Gov’t wants Guyanese to secure financing with contracts as collateral

Vice President, Dr. Bharrat Jagdeo has announced that the PPP/C Government will devise a plan that would see Guyanese securing financing from banks, using contracts as collateral.  

For context, the term collateral refers to an asset that a lender accepts as security for a loan. Collateral may take the form of real estate or other kinds of assets, depending on the purpose of the loan. The collateral acts as a form of protection for the lender. That is, if the borrower defaults on their loan payments, the lender can seize the collateral and sell it to recoup some or all of its losses.

Vice President Dr. Bharrat Jagdeo

“This issue came up in the consultations with the local companies. A lot of them win a contract, but they can’t raise money using the contract. That has a lot to do with our commercial banks and the instruction from the Central Bank on how we treat collateral and what we can use as collateral.

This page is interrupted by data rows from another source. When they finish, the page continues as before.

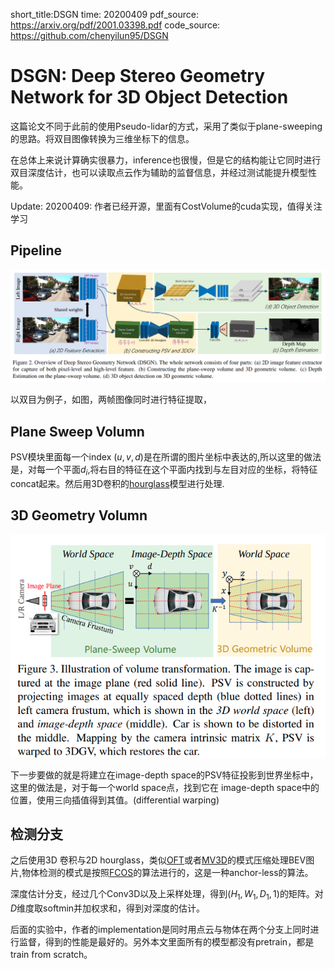 short_title:DSGN
time: 20200409
pdf_source: https://arxiv.org/pdf/2001.03398.pdf
code_source: https://github.com/chenyilun95/DSGN

# DSGN: Deep Stereo Geometry Network for 3D Object Detection

这篇论文不同于此前的使用Pseudo-lidar的方式，采用了类似于plane-sweeping 的思路。将双目图像转换为三维坐标下的信息。

在总体上来说计算确实很暴力，inference也很慢，但是它的结构能让它同时进行双目深度估计，也可以读取点云作为辅助的监督信息，并经过测试能提升模型性能。

Update:
    20200409: 作者已经开源，里面有CostVolume的cuda实现，值得关注学习

## Pipeline

![image](res/DSGN_pipeline.png)

以双目为例子，如图，两帧图像同时进行特征提取，

## Plane Sweep Volumn

PSV模块里面每一个index $(u,v,d)$是在所谓的图片坐标中表达的,所以这里的做法是，对每一个平面$d_{i}$,将右目的特征在这个平面内找到与左目对应的坐标，将特征concat起来。然后用3D卷积的[hourglass]模型进行处理.

## 3D Geometry Volumn

![image](res/DSGN_coordinate_definition.png)

下一步要做的就是将建立在image-depth space的PSV特征投影到世界坐标中，这里的做法是，对于每一个world space点，找到它在 image-depth space中的位置，使用三向插值得到其值。(differential warping)

## 检测分支

之后使用3D 卷积与2D hourglass，类似[OFT]或者[MV3D]的模式压缩处理BEV图片,物体检测的模式是按照[FCOS]的算法进行的，这是一种anchor-less的算法。

深度估计分支，经过几个Conv3D以及上采样处理，得到$(H_1,W_1,D_1,1)$的矩阵。对$D$维度取softmin并加权求和，得到对深度的估计。

后面的实验中，作者的implementation是同时用点云与物体在两个分支上同时进行监督，得到的性能是最好的。另外本文里面所有的模型都没有pretrain，都是train from scratch。

[hourglass]:../Building_Blocks/Stacked_Hourglass_Networks_for_Human_Pose_Estimation.md
[OFT]:Orthographic_Feature_Transform_3D_detection.md
[MV3D]:Multi-View_3D_Detection_Network_for_autonomous_Driving.md
[FCOS]:../other_categories/object_detection_2D/FCOS.md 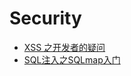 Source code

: Security  
==========

- [XSS 之开发者的疑问](http://secfree.postach.io/xss-zhi-kai-fa-zhe-de-yi-wen)  
- [SQL注入之SQLmap入门](http://www.freebuf.com/articles/web/29942.html)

We would have to work to ensure an arrangement where people can raise funds against verified contracts or contracts that they have already won. This happens in some countries,” the Vice President articulated during a press conference on Thursday afternoon.

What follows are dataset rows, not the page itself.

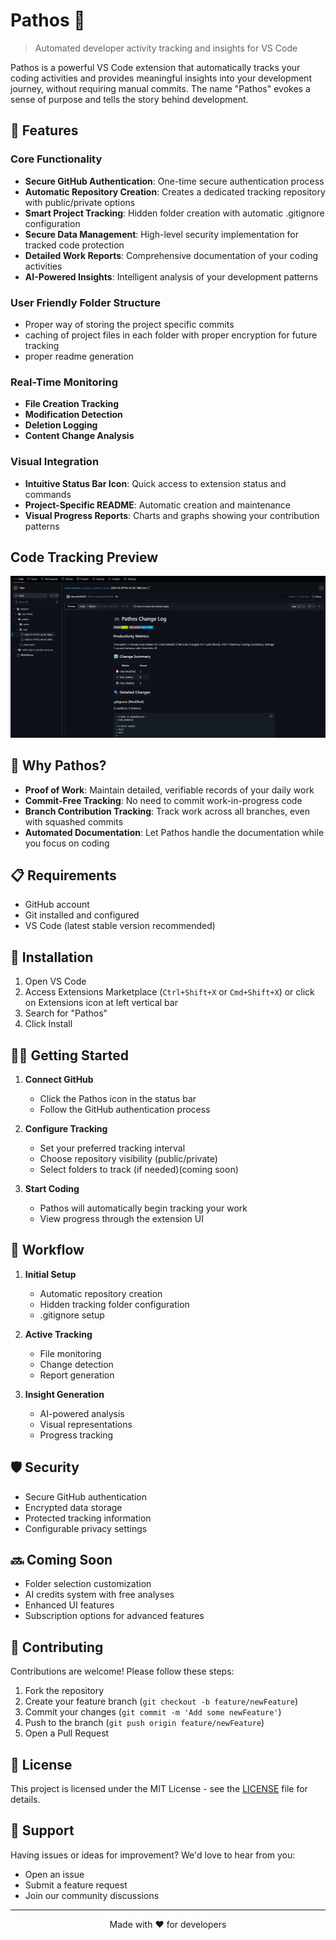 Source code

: # Pathos 🚀

> Automated developer activity tracking and insights for VS Code

Pathos is a powerful VS Code extension that automatically tracks your coding activities and provides meaningful insights into your development journey, without requiring manual commits. The name "Pathos" evokes a sense of purpose and tells the story behind development.

## 🌟 Features

### Core Functionality
- **Secure GitHub Authentication**: One-time secure authentication process
- **Automatic Repository Creation**: Creates a dedicated tracking repository with public/private options
- **Smart Project Tracking**: Hidden folder creation with automatic .gitignore configuration
- **Secure Data Management**: High-level security implementation for tracked code protection
- **Detailed Work Reports**: Comprehensive documentation of your coding activities
- **AI-Powered Insights**: Intelligent analysis of your development patterns

### User Friendly Folder Structure
- Proper way of storing the project specific commits
- caching of project files in each folder with proper encryption for future tracking
- proper readme generation


### Real-Time Monitoring
- **File Creation Tracking**
- **Modification Detection**
- **Deletion Logging**
- **Content Change Analysis**

### Visual Integration
- **Intuitive Status Bar Icon**: Quick access to extension status and commands
- **Project-Specific README**: Automatic creation and maintenance
- **Visual Progress Reports**: Charts and graphs showing your contribution patterns

## Code Tracking Preview

![No Image Found](image.png)


## 🚀 Why Pathos?

- **Proof of Work**: Maintain detailed, verifiable records of your daily work
- **Commit-Free Tracking**: No need to commit work-in-progress code
- **Branch Contribution Tracking**: Track work across all branches, even with squashed commits
- **Automated Documentation**: Let Pathos handle the documentation while you focus on coding

## 📋 Requirements

- GitHub account
- Git installed and configured
- VS Code (latest stable version recommended)

## 🔧 Installation

1. Open VS Code
2. Access Extensions Marketplace (`Ctrl+Shift+X` or `Cmd+Shift+X`) or click on Extensions icon at left vertical bar
3. Search for "Pathos"
4. Click Install

## 🏃‍♂️ Getting Started

1. **Connect GitHub**
   - Click the Pathos icon in the status bar
   - Follow the GitHub authentication process

2. **Configure Tracking**
   - Set your preferred tracking interval
   - Choose repository visibility (public/private)
   - Select folders to track (if needed)(coming soon)

3. **Start Coding**
   - Pathos will automatically begin tracking your work
   - View progress through the extension UI

## 🔄 Workflow

1. **Initial Setup**
   - Automatic repository creation
   - Hidden tracking folder configuration
   - .gitignore setup

2. **Active Tracking**
   - File monitoring
   - Change detection
   - Report generation

3. **Insight Generation**
   - AI-powered analysis
   - Visual representations
   - Progress tracking

## 🛡️ Security

- Secure GitHub authentication
- Encrypted data storage
- Protected tracking information
- Configurable privacy settings

## 🔜 Coming Soon

- Folder selection customization
- AI credits system with free analyses
- Enhanced UI features
- Subscription options for advanced features

## 🤝 Contributing

Contributions are welcome! Please follow these steps:

1. Fork the repository
2. Create your feature branch (`git checkout -b feature/newFeature`)
3. Commit your changes (`git commit -m 'Add some newFeature'`)
4. Push to the branch (`git push origin feature/newFeature`)
5. Open a Pull Request

## 📝 License

This project is licensed under the MIT License - see the [LICENSE](LICENSE) file for details.

## 🌟 Support

Having issues or ideas for improvement? We'd love to hear from you:
- Open an issue
- Submit a feature request
- Join our community discussions

---

<p align="center">Made with ❤️ for developers</p>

Dr. Jagdeo mentioned that the commercial banks are willing to facilitate this route if it is chosen.

Because of the capital-intensive nature of the oil and gas sector, locals have to compete with established international companies that have easier access to capital. Since the oil and gas industry is still new to Guyanese and the level of capital required is high, locals have difficulty accessing capital.

While the local content act sets aside strong targets to provide for local involvement in the sector, the government’s decision to finance the budget with oil revenues this year will help to provide easier access to capital for local companies. This is because previous budgets relied heavily on domestic borrowing, forcing the local private sector to compete with government for loans.

During a prior engagement, the Vice President said that a reduction of competition in this regard will reduce the upward pressure to which interest rates have been historically subjected. Banks will now have to find creative ways to lend their money and new borrowers.

Importantly, former head of the National Industrial and Commercial Investments Limited (NICIL), Winston Brassington had said that as the government continues to aggressively develop its resources in the oil and gas sector, there will inevitably be a massive influx of revenues for Guyana.